History of Fall Fair tells story of Six Nations

The pros and cons of the Six Nations Fall Fair become evident only when viewed through the glasses of today’s struggles and sensibilities. To most, it’s just an annual event to end the summer. But there is much more to the story of how it came to be, and the political struggles it has been

The pros and cons of the Six Nations Fall Fair become evident only when viewed through the glasses of today’s struggles and sensibilities. To most, it’s just an annual event to end the summer. But there is much more to the story of how it came to be, and the political struggles it has been through, yet has never missed a beat in 148 years.

The late 1800’s was a time when some influential Six Nations families preferred to be recognized a British subjects to escape the sorrow and uncertainty of remaining sovereign, independent people.

One must always take into account the thinking of the day and not process historical data through today’s understanding.

In a small book published in 1942, recounting the history of the Six Nations of the Grand River Territory’s Agricultural Society, some of the wording may be troublesome or even treasonous through todays eyes.

An example is a letter written by the Six Nations Agricultural Society to “the Right Honourable Earl of Dufferin, Governor General of the Dominion of Canada” in 1874.

In it, J.A. Beaver, President; Wm.

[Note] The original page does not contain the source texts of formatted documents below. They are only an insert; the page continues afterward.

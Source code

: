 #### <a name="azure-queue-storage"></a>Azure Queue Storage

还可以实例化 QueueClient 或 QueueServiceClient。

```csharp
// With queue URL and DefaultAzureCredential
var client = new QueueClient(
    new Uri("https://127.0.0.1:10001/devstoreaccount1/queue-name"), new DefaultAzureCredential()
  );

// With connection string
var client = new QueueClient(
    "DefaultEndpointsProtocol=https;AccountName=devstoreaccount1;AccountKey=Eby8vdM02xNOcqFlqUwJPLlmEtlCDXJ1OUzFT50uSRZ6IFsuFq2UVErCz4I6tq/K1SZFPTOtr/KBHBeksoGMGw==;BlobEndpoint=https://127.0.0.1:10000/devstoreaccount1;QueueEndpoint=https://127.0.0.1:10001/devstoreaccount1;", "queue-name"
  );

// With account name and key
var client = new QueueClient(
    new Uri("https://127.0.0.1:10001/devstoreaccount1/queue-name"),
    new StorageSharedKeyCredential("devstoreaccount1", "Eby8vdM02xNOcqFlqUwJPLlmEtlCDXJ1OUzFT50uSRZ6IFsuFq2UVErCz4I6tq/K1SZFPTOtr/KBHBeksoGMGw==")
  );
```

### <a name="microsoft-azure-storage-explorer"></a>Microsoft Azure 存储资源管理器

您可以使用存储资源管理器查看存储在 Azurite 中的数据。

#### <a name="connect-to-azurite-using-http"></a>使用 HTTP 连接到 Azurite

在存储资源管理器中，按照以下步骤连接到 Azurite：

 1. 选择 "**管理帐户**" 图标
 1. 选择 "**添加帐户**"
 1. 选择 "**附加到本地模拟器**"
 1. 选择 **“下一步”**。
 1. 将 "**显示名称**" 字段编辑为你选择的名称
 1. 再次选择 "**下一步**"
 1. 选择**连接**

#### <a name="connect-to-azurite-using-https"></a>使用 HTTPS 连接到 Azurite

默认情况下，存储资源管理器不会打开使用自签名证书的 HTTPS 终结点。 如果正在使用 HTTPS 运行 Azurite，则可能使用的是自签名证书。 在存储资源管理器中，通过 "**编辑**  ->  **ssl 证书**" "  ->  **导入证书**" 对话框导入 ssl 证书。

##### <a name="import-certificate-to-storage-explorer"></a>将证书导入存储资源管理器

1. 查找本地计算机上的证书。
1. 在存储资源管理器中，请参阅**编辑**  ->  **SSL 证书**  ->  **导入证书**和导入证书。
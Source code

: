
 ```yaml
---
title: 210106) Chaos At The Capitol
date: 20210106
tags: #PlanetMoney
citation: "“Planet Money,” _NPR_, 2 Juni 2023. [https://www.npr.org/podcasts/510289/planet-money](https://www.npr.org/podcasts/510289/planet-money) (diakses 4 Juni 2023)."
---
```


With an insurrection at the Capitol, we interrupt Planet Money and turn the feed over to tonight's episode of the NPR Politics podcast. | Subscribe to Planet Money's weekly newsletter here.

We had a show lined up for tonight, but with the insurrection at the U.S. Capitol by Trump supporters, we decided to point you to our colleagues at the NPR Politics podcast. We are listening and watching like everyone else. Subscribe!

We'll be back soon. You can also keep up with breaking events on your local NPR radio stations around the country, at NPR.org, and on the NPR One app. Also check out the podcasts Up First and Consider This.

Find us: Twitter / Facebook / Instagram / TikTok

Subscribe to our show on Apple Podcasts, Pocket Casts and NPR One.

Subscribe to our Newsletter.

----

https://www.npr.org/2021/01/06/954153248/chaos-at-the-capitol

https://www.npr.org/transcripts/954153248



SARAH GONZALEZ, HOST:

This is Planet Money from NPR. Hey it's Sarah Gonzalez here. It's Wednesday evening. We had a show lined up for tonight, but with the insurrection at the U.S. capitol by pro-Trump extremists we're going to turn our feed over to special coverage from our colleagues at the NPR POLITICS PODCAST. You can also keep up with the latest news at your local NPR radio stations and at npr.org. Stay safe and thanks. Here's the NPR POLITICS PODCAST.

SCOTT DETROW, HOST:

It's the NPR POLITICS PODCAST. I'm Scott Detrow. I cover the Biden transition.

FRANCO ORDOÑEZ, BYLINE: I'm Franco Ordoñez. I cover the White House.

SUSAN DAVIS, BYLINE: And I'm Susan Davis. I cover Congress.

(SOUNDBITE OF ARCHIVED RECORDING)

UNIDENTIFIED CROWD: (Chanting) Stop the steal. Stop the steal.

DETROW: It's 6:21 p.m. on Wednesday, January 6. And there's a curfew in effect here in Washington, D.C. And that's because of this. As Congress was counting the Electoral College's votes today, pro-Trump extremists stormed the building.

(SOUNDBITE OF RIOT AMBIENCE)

Martin, Vixe President; Isaac Bearfoot, Secretary: James Styres, Treasurer; and Committee members Peter Garlow, Peter Hill, William Smith, Henry Hill and Jacob Davis proudly declare themselves Her Majesty’s subjects. Note that this was before 1924.

There are conflicting dates of the actual origin of the Fair, but the first mention of it was in a Brantford Expositor article dated 1875, and refers to it as the eighth annual. It is known that the site of the original seed that grew into the Fall Fair began at the farm of Chief Wm. Johnson at Mohawk Road and First Line Road.

In 1876, the weather was not cooperative and the Old Council House was used as a Floral Hall for the judging of flowers, as well as to display crafts and needlework. Outside there were several brass bands playing between downpours.

It was just before the 1880 Fair that Indian Affairs’ Superintendent, Mr. Gilkinson, urged the Six Nations Indians to take more interest in agricultural pursuits, so Six Nations Indians would excel their white neighbours and that the Fairgrounds should be fenced in and an Agricultural Hall be built. The ½ mile track was also added. The first agricultural building was in the shape of a Maltese Cross.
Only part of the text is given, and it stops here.